Sur l'aide juridictionnelle :
2. Mme B présente des conclusions au titre de l'article 37 de la loi n° 91-647 du 10 juillet 1991 et il y a par suite lieu de l'admettre Mme B provisoirement au bénéfice de l'aide juridictionnelle.
Sur les conclusions aux fins de suspension :
3. Aux termes de l'article L. 521-1 du code de justice administrative : " Quand une décision administrative, même de rejet, fait l'objet d'une requête en annulation ou en réformation, le juge des référés, saisi d'une demande en ce sens, peut ordonner la suspension de l'exécution de cette décision, ou de certains de ses effets, lorsque l'urgence le justifie et qu'il est fait état d'un moyen propre à créer, en l'état de l'instruction, un doute sérieux quant à la légalité de la décision () ".

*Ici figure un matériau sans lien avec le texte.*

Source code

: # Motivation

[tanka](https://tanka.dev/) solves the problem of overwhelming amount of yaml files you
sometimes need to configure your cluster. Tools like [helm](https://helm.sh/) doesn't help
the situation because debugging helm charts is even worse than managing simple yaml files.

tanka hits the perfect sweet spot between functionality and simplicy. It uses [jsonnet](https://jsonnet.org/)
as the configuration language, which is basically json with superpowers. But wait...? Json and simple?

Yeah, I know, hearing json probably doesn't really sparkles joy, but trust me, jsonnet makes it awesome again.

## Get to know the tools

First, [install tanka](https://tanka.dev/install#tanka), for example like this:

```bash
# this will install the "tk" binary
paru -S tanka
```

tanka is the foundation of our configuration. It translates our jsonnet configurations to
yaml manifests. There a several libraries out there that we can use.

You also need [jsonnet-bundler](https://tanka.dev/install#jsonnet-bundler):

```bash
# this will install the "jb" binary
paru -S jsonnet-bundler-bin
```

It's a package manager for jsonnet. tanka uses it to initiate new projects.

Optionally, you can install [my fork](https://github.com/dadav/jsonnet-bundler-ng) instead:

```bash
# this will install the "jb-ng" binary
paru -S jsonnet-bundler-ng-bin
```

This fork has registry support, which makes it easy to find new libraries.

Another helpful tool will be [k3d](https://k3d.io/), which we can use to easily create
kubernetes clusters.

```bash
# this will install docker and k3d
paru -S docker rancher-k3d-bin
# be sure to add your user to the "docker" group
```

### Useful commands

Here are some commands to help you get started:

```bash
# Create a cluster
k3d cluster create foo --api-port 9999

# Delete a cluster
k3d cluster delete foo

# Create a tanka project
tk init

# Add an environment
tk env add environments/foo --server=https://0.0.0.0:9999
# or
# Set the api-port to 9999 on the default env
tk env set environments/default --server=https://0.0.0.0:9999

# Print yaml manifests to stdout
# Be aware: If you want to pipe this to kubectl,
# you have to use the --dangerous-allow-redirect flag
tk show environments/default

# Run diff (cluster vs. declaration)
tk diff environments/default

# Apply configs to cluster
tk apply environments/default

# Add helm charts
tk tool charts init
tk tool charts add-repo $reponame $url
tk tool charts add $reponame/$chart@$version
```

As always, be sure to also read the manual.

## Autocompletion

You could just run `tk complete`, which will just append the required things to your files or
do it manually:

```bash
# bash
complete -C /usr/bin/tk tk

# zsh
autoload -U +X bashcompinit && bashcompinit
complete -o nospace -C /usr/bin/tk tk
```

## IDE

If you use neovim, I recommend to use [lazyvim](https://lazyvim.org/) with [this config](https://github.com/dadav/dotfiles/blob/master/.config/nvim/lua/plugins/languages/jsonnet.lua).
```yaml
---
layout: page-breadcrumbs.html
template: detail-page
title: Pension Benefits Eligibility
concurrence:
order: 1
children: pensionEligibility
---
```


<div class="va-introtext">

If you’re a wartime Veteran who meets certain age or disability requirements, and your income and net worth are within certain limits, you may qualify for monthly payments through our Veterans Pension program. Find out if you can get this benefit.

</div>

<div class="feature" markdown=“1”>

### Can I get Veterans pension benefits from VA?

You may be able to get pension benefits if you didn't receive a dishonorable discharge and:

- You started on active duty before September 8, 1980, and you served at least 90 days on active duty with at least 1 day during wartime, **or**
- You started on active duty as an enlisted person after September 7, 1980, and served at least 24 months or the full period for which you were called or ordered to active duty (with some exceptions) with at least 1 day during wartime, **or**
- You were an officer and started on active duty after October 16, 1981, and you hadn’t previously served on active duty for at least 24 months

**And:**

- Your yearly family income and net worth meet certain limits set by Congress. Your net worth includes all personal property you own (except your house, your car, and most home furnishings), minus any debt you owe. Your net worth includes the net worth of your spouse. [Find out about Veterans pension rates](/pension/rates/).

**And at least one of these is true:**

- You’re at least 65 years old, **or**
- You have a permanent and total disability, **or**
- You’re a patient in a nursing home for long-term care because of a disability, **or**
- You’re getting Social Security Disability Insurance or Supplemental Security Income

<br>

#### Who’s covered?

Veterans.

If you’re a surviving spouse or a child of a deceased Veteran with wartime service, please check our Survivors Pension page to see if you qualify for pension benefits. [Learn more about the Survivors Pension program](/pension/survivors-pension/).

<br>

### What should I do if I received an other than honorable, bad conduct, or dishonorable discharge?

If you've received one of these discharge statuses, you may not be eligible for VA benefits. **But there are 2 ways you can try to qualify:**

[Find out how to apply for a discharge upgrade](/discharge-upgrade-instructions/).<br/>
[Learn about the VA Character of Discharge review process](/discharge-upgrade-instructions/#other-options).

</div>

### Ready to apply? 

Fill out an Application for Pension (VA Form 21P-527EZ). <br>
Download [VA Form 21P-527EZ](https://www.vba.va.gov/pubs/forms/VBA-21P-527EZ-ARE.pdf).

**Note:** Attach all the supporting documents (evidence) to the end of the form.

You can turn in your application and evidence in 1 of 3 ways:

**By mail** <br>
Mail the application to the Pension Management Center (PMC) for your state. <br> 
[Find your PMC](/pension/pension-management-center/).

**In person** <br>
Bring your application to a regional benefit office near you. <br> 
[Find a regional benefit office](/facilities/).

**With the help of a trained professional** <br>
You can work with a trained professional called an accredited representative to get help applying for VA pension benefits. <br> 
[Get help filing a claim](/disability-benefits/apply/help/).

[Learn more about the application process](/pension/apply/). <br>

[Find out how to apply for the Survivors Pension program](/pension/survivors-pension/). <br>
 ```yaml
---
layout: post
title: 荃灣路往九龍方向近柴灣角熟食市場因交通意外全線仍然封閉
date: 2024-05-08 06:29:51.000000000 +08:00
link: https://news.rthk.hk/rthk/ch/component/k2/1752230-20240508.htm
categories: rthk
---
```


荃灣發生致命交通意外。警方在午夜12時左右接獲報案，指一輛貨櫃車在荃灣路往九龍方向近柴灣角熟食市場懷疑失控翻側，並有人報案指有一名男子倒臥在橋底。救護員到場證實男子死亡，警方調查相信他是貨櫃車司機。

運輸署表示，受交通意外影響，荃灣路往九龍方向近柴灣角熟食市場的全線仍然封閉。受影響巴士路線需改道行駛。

En ce qui concerne la recevabilité de la requête en annulation :
4. Aux termes de l'article R. 431-9 du code de l'entrée et du séjour des étrangers et du droit d'asile : " La délivrance ou le renouvellement du titre de séjour à un étranger est subordonné à la collecte, lors de la présentation de sa demande, des informations le concernant qui doivent être mentionnées sur le titre de séjour selon le modèle prévu à l'article R. 431-1, ainsi qu'au relevé d'images numérisées de sa photographie et, sauf impossibilité physique, des empreintes digitales de ses dix doigts aux fins d'enregistrement dans le traitement automatisé mentionné à l'article R. 142-11 ". Aux termes de son article R. 431-10 : " L'étranger qui demande la délivrance ou le renouvellement d'un titre de séjour présente à l'appui de sa demande : / 1° Les documents justifiant de son état civil ; / 2° Les documents justifiants de sa nationalité ; / 3° Les documents justifiant de l'état civil et de la nationalité de son conjoint, de ses enfants et de ses parents lorsqu'il sollicite la délivrance ou le renouvellement d'un titre de séjour pour motif familial. / La délivrance du premier récépissé et l'intervention de la décision relative au titre de séjour sollicité sont subordonnées à la production de ces documents. / Lorsque la demande de titre de séjour est introduite en application de l'article L. 431-2, le demandeur peut être autorisé à déposer son dossier sans présentation de ces documents ". Aux termes de son article R. 431-11 : " L'étranger qui sollicite la délivrance d'un titre de séjour présente à l'appui de sa demande les pièces justificatives dont la liste est fixée par arrêté annexé au présent code ". Aux termes de son article R. 431-12 : " L'étranger admis à souscrire une demande de délivrance ou de renouvellement de titre de séjour se voit remettre un récépissé qui autorise sa présence sur le territoire pour la durée qu'il précise. Ce document est revêtu de la signature de l'agent compétent ainsi que du timbre du service chargé, en vertu de l'article R. 431-20, de l'instruction de la demande. / Le récépissé n'est pas remis au demandeur d'asile titulaire d'une attestation de demande d'asile ".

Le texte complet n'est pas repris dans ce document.